» **Task objective**
Figure out the number of lines in the data that hold the string "public". Reply with that figure only.

» **Task input**
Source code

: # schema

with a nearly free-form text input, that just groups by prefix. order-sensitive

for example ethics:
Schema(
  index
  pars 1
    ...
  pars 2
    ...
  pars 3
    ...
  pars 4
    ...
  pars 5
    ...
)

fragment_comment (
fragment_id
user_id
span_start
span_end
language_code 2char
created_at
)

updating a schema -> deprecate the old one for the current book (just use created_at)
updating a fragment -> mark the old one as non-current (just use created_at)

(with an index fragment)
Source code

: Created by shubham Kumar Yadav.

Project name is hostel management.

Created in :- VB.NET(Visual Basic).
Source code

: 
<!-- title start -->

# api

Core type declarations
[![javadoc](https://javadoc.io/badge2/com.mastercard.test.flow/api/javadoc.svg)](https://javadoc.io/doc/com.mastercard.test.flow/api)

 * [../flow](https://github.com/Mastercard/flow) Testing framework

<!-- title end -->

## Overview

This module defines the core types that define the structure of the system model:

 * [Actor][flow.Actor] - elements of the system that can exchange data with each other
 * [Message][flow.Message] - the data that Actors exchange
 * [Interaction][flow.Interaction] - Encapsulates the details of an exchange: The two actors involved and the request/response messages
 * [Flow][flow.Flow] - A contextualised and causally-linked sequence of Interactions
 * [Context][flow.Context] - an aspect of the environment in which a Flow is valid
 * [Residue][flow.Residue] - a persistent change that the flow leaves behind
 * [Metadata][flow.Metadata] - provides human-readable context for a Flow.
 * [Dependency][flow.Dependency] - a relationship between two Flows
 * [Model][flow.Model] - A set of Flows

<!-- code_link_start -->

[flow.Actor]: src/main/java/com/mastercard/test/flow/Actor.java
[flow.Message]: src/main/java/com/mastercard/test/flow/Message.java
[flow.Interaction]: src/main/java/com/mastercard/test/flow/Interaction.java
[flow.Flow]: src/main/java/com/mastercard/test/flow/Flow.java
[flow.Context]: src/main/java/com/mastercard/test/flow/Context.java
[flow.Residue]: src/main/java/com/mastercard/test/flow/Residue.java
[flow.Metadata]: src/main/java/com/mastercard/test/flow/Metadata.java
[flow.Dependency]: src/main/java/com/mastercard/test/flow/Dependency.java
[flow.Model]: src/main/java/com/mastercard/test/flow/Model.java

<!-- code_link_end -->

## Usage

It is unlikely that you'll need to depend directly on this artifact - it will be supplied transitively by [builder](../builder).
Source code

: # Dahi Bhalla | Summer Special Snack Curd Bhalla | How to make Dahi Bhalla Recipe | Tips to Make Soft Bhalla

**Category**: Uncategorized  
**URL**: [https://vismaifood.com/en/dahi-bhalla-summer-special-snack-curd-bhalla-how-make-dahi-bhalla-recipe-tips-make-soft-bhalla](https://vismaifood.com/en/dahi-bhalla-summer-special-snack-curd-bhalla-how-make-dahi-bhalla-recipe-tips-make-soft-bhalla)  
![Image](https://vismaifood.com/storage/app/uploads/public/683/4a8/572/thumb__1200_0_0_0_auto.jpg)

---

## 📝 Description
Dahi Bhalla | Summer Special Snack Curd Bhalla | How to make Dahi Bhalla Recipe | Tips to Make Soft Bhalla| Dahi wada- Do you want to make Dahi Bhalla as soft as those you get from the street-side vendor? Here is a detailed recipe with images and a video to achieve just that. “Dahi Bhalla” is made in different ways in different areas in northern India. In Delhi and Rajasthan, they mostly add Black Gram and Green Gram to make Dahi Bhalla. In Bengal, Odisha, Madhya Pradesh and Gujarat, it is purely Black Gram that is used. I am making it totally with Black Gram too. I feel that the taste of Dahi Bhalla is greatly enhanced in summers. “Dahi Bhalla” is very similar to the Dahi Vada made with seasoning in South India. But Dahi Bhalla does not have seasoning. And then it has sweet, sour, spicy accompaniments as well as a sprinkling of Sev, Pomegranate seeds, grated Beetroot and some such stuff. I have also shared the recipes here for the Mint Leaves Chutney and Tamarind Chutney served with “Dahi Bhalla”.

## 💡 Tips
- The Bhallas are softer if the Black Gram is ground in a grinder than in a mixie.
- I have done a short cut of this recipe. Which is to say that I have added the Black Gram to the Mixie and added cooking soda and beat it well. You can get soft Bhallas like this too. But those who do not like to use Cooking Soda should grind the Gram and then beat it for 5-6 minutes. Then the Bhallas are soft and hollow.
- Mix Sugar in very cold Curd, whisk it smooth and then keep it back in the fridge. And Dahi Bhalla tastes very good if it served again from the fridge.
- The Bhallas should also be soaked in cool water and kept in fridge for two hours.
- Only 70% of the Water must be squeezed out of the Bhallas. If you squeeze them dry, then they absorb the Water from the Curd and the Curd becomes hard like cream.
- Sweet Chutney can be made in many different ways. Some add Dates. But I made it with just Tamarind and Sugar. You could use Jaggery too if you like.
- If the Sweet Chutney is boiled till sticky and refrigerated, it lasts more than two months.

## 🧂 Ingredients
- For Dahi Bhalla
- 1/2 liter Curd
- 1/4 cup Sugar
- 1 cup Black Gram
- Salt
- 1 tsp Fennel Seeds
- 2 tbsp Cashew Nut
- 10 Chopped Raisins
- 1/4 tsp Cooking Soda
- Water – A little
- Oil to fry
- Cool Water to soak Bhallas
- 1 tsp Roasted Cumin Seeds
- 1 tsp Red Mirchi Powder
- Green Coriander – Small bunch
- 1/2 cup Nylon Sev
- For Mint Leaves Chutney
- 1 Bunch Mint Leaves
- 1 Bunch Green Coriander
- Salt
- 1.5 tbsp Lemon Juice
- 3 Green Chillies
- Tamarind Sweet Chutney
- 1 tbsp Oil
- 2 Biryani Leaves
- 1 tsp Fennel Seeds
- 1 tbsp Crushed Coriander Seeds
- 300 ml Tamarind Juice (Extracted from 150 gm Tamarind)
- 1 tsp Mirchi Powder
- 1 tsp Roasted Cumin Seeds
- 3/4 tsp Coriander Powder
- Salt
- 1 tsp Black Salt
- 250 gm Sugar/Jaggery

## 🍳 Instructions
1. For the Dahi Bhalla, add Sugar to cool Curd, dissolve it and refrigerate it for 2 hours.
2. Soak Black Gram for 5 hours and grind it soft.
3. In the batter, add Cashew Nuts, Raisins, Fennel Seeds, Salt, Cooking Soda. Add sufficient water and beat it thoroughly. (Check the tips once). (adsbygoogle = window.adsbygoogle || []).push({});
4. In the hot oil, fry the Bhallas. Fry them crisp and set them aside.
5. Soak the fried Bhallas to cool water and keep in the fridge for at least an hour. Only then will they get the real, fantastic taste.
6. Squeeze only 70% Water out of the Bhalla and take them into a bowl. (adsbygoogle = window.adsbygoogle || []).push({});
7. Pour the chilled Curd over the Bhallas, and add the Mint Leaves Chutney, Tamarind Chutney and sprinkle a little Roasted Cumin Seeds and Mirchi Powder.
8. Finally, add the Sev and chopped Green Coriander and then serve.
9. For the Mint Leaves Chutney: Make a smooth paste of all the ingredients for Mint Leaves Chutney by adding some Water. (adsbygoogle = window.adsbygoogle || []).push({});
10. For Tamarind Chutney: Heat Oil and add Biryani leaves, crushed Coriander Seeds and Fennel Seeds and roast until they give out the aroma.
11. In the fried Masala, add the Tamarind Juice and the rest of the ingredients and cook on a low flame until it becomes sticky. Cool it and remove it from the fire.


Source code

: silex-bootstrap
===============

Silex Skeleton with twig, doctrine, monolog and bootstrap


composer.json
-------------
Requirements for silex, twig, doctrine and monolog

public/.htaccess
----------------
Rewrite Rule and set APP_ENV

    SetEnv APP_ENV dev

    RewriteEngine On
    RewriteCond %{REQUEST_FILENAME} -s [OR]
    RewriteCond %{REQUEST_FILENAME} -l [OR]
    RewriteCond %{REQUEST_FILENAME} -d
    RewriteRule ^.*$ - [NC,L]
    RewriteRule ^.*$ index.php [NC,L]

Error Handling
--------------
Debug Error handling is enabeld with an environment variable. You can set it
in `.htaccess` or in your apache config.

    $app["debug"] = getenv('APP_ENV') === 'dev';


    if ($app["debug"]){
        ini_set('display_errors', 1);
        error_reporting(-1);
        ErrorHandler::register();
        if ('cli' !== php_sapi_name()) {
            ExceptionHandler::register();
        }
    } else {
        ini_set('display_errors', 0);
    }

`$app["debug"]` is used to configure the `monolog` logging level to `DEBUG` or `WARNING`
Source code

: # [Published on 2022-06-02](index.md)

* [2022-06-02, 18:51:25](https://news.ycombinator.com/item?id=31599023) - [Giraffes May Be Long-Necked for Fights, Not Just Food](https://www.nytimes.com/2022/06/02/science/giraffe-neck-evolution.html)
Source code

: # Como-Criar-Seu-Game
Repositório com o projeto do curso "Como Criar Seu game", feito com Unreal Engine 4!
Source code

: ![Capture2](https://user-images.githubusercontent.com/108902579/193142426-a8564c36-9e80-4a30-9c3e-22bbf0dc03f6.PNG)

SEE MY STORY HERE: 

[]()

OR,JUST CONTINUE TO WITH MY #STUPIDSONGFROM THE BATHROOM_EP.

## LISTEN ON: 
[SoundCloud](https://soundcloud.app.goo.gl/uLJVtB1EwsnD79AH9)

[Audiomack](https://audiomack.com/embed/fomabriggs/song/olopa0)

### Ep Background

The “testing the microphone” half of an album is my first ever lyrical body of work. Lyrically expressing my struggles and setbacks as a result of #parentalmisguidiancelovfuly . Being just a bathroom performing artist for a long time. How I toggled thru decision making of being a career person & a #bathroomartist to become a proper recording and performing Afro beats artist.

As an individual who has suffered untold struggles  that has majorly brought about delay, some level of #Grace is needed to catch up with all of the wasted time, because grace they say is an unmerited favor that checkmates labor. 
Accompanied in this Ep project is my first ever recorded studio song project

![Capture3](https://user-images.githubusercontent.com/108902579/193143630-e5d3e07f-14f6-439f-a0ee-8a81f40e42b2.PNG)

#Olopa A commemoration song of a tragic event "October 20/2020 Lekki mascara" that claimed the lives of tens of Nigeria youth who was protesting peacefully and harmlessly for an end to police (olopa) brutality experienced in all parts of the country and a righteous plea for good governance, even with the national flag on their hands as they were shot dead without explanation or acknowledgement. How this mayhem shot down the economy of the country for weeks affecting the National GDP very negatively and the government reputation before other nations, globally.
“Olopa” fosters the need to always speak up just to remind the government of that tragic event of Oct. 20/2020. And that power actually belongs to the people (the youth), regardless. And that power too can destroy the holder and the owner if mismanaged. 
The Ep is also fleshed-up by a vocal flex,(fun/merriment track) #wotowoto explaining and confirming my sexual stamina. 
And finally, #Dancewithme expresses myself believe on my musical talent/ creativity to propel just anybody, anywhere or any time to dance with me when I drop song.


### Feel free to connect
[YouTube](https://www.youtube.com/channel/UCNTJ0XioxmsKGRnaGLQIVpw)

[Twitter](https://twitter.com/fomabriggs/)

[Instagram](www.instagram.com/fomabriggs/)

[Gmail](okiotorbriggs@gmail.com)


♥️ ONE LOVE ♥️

» **Answer space**
2